People don’t care about the first trick the magician learned, and they resent the sucker ending many “First Trick” presentations conclude with.
It’s an easy presnetation which lacks originaly, sincerity, and conflict. I deem it ugly, chuck it!
Let’s Try Something
Sitting down to enjoy a show, the audience expects that the cast will have memorized their lines, rehearsed their blocking, and generally know what they are doing with their time onstage. The only exceptions to this are stand-up comics who are distinctly known for their crowd work, and improv artists. But with these shows, the audience expects the comedians to make the performance seemless. In professional entertainment, there is no pausing to consider what comes next. The performer is the leader and they lead well.
Unless you are a magician. Many magicians go onstage acting like they have little to no plan. “Here, lets try this,” as they ask to borrow something. “And then we can, oh… I don’t know, let’s give this a shot…” I use the word “acting” generously, as there is no doubt that most of the audience is unconvinced that the magician is truly working off the cuff.
At its best, the performer comes off as an unpreprared, yet capable, magician. More likely, their audience will be bored and frustrated by such a patronizingly transparent schtick.
Ugly, ugly, ugly. Chuck it!
I care about Maroon 5’s tribute to The Beatles. This is a band who’s body of work and style I am well aquainted with giving honor to a group that impacted the world and all of our lives.
I do not care about some magician at a festival giving his tribute to a dead Houdini- a celebrity who is only a name to me and who hasn’t impacted a generation in… well, generations. I am even less interested in hearing about some Professor or guy named Max- characters who mean nothing to me. I want to see what you, the magician on stage before me, does and believes.
Tributes fail to bring class or nostalgia to a trick, they simply distract from the performer. The introduction of a new character is a big expense, particularly when they aren’t there and only exist in the magician’s words.

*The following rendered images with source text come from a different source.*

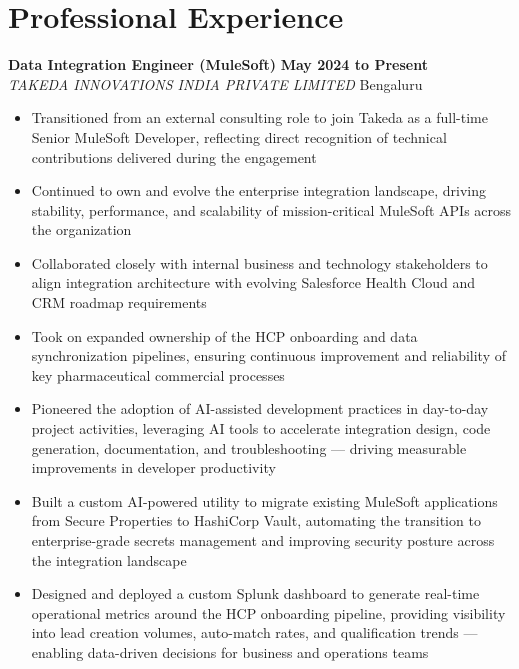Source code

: \documentclass[11pt,a4paper]{article}
\begin{document}
\section{Professional Experience}
\textbf{Data Integration Engineer (MuleSoft)} \hfill \textbf{May 2024 to Present}\\
\textit{TAKEDA INNOVATIONS INDIA PRIVATE LIMITED} \hfill Bengaluru
\begin{itemize}
  \item Transitioned from an external consulting role to join Takeda as a full-time Senior MuleSoft Developer, reflecting direct recognition of technical contributions delivered during the engagement
  \item Continued to own and evolve the enterprise integration landscape, driving stability, performance, and scalability of mission-critical MuleSoft APIs across the organization
  \item Collaborated closely with internal business and technology stakeholders to align integration architecture with evolving Salesforce Health Cloud and CRM roadmap requirements
  \item Took on expanded ownership of the HCP onboarding and data synchronization pipelines, ensuring continuous improvement and reliability of key pharmaceutical commercial processes
  \item Pioneered the adoption of AI-assisted development practices in day-to-day project activities, leveraging AI tools to accelerate integration design, code generation, documentation, and troubleshooting — driving measurable improvements in developer productivity
  \item Built a custom AI-powered utility to migrate existing MuleSoft applications from Secure Properties to HashiCorp Vault, automating the transition to enterprise-grade secrets management and improving security posture across the integration landscape
  \item Designed and deployed a custom Splunk dashboard to generate real-time operational metrics around the HCP onboarding pipeline, providing visibility into lead creation volumes, auto-match rates, and qualification trends — enabling data-driven decisions for business and operations teams
\end{itemize}
\end{document}
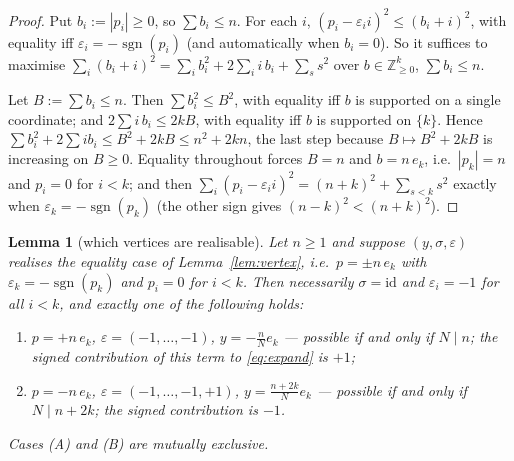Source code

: \documentclass[11pt]{article}
\theoremstyle{plain}
\newtheorem{lemma}[theorem]{Lemma}
\theoremstyle{definition}
\theoremstyle{remark}
\newcommand{\Z}{\mathbb{Z}}
\begin{document}
\begin{proof}
Put $b_i:=|p_i|\ge0$, so $\sum b_i\le n$. For each $i$,
$(p_i-\varepsilon_i i)^2\le(b_i+i)^2$, with equality iff $\varepsilon_i=-\operatorname{sgn}(p_i)$
(and automatically when $b_i=0$). So it suffices to maximise
$\sum_i (b_i+i)^2=\sum_i b_i^2+2\sum_i i\,b_i+\sum_s s^2$ over $b\in\Z_{\ge0}^k$,
$\sum b_i\le n$.

Let $B:=\sum b_i\le n$. Then $\sum b_i^2\le B^2$, with equality iff $b$ is supported on a
single coordinate; and $2\sum i\,b_i\le 2kB$, with equality iff $b$ is supported on
$\{k\}$. Hence $\sum b_i^2+2\sum i b_i\le B^2+2kB\le n^2+2kn$, the last step because
$B\mapsto B^2+2kB$ is increasing on $B\ge0$. Equality throughout forces $B=n$ and
$b=n\,e_k$, i.e.\ $|p_k|=n$ and $p_i=0$ for $i<k$; and then
$\sum_i(p_i-\varepsilon_i i)^2=(n+k)^2+\sum_{s<k}s^2$ exactly when
$\varepsilon_k=-\operatorname{sgn}(p_k)$ (the other sign gives $(n-k)^2<(n+k)^2$).
\end{proof}

\begin{lemma}[which vertices are realisable]\label{lem:realise}
Let $n\ge1$ and suppose $(y,\sigma,\varepsilon)$ realises the equality case of
Lemma~\ref{lem:vertex}, i.e.\ $p=\pm n\,e_k$ with
$\varepsilon_k=-\operatorname{sgn}(p_k)$ and $p_i=0$ for $i<k$. Then necessarily
$\sigma=\mathrm{id}$ and $\varepsilon_i=-1$ for all $i<k$, and exactly one of the
following holds:
\begin{enumerate}
\item[\textup{(B)}] $p=+n\,e_k$, $\varepsilon=(-1,\dots,-1)$, $y=-\tfrac nN e_k$ --- possible
  if and only if $N\mid n$; the signed contribution of this term to \eqref{eq:expand} is $+1$;
\item[\textup{(A)}] $p=-n\,e_k$, $\varepsilon=(-1,\dots,-1,+1)$, $y=\tfrac{n+2k}{N}e_k$ ---
  possible if and only if $N\mid n+2k$; the signed contribution is $-1$.
\end{enumerate}
Cases (A) and (B) are mutually exclusive.
\end{lemma}
\end{document}
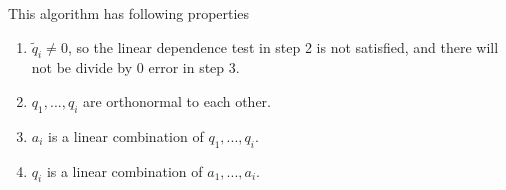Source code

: \documentclass{article}
\begin{document}
This algorithm has following properties
\begin{enumerate}
    \item $\tilde{q}_i \ne 0$, so the linear dependence test in step 2 is not satisfied, and there will not be divide by 0 error in step 3.
    \item $q_1,...,q_i$ are orthonormal to each other.
    \item $a_i$ is a linear combination of $q_1,...,q_i$.
    \item $q_i$ is a linear combination of $a_1,...,a_i$.
\end{enumerate}
\end{document}
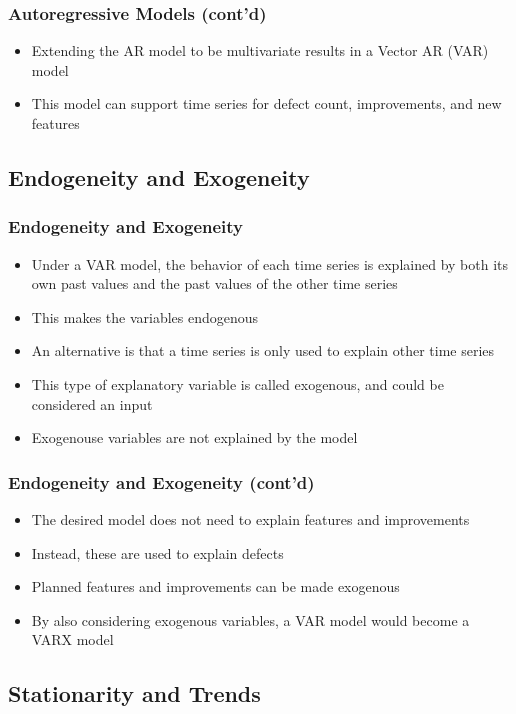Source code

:\documentclass[presentation]{beamer}
\begin{document}
\begin{frame}[t]
\frametitle{Autoregressive Models (cont'd)}
\begin{itemize}
\item{Extending the AR model to be multivariate results in a Vector AR (VAR) model}
\item{This model can support time series for defect count, improvements, and new features}
\end{itemize}
\end{frame}

\subsection{Endogeneity and Exogeneity}

\begin{frame}[t]
\frametitle{Endogeneity and Exogeneity}
\begin{itemize}
\item{Under a VAR model, the behavior of each time series is explained by both
its own past values and the past values of the other time series}
\item{This makes the variables endogenous}
\item{An alternative is that a time series is only used to explain other time series}
\item{This type of explanatory variable is called exogenous, and could be considered an input}
\item{Exogenouse variables are not explained by the model}
\end{itemize}
\end{frame}

\begin{frame}[t]
\frametitle{Endogeneity and Exogeneity (cont'd)}
\begin{itemize}
\item{The desired model does not need to explain features and improvements}
\item{Instead, these are used to explain defects}
\item{Planned features and improvements can be made exogenous}
\item{By also considering exogenous variables, a VAR model would become a
VARX model}
\end{itemize}
\end{frame}

\subsection{Stationarity and Trends}
\end{document}
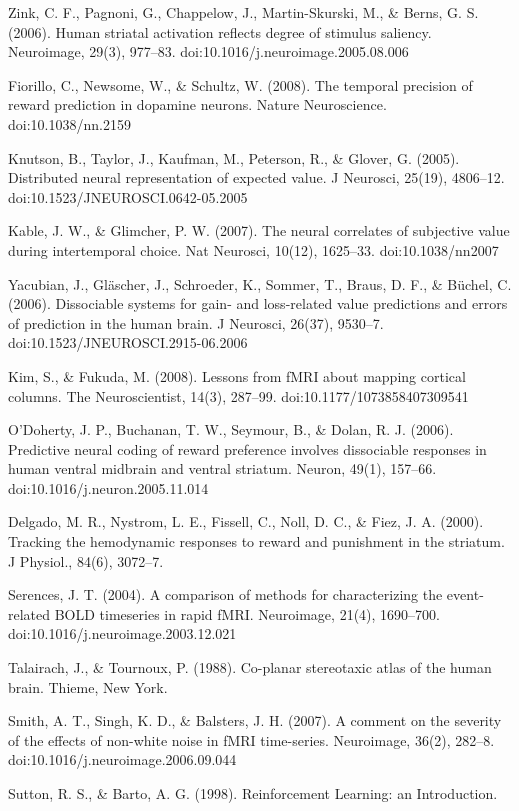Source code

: Zink, C. F., Pagnoni, G., Chappelow, J., Martin-Skurski, M., & Berns, G. S. (2006). Human striatal activation reflects degree of stimulus saliency. Neuroimage, 29(3), 977–83. doi:10.1016/j.neuroimage.2005.08.006

Fiorillo, C., Newsome, W., & Schultz, W. (2008). The temporal precision of reward prediction in dopamine neurons. Nature Neuroscience. doi:10.1038/nn.2159

Knutson, B., Taylor, J., Kaufman, M., Peterson, R., & Glover, G. (2005). Distributed neural representation of expected value. J Neurosci, 25(19), 4806–12. doi:10.1523/JNEUROSCI.0642-05.2005

Kable, J. W., & Glimcher, P. W. (2007). The neural correlates of subjective value during intertemporal choice. Nat Neurosci, 10(12), 1625–33. doi:10.1038/nn2007

Yacubian, J., Gläscher, J., Schroeder, K., Sommer, T., Braus, D. F., & Büchel, C. (2006). Dissociable systems for gain- and loss-related value predictions and errors of prediction in the human brain. J Neurosci, 26(37), 9530–7. doi:10.1523/JNEUROSCI.2915-06.2006

Kim, S., & Fukuda, M. (2008). Lessons from fMRI about mapping cortical columns. The Neuroscientist, 14(3), 287–99. doi:10.1177/1073858407309541

O'Doherty, J. P., Buchanan, T. W., Seymour, B., & Dolan, R. J. (2006). Predictive neural coding of reward preference involves dissociable responses in human ventral midbrain and ventral striatum. Neuron, 49(1), 157–66. doi:10.1016/j.neuron.2005.11.014

Delgado, M. R., Nystrom, L. E., Fissell, C., Noll, D. C., & Fiez, J. A. (2000). Tracking the hemodynamic responses to reward and punishment in the striatum. J Physiol., 84(6), 3072–7.

Serences, J. T. (2004). A comparison of methods for characterizing the event-related BOLD timeseries in rapid fMRI. Neuroimage, 21(4), 1690–700. doi:10.1016/j.neuroimage.2003.12.021

Talairach, J., & Tournoux, P. (1988). Co-planar stereotaxic atlas of the human brain. Thieme, New York.

Smith, A. T., Singh, K. D., & Balsters, J. H. (2007). A comment on the severity of the effects of non-white noise in fMRI time-series. Neuroimage, 36(2), 282–8. doi:10.1016/j.neuroimage.2006.09.044

Sutton, R. S., & Barto, A. G. (1998). Reinforcement Learning: an Introduction.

Unless vivid and consiece scripting, showmanship, and visual aides are used (read: Ricky Jay), this historical figure simply won’t come to life and the audience won’t care. The performer has wasted their audience’s time with a foggy valueless tangent from the real star- the magician.
And always remember, you are the start of your show. So don’t dress yourself and your cast of tricks in such ugly sweaters.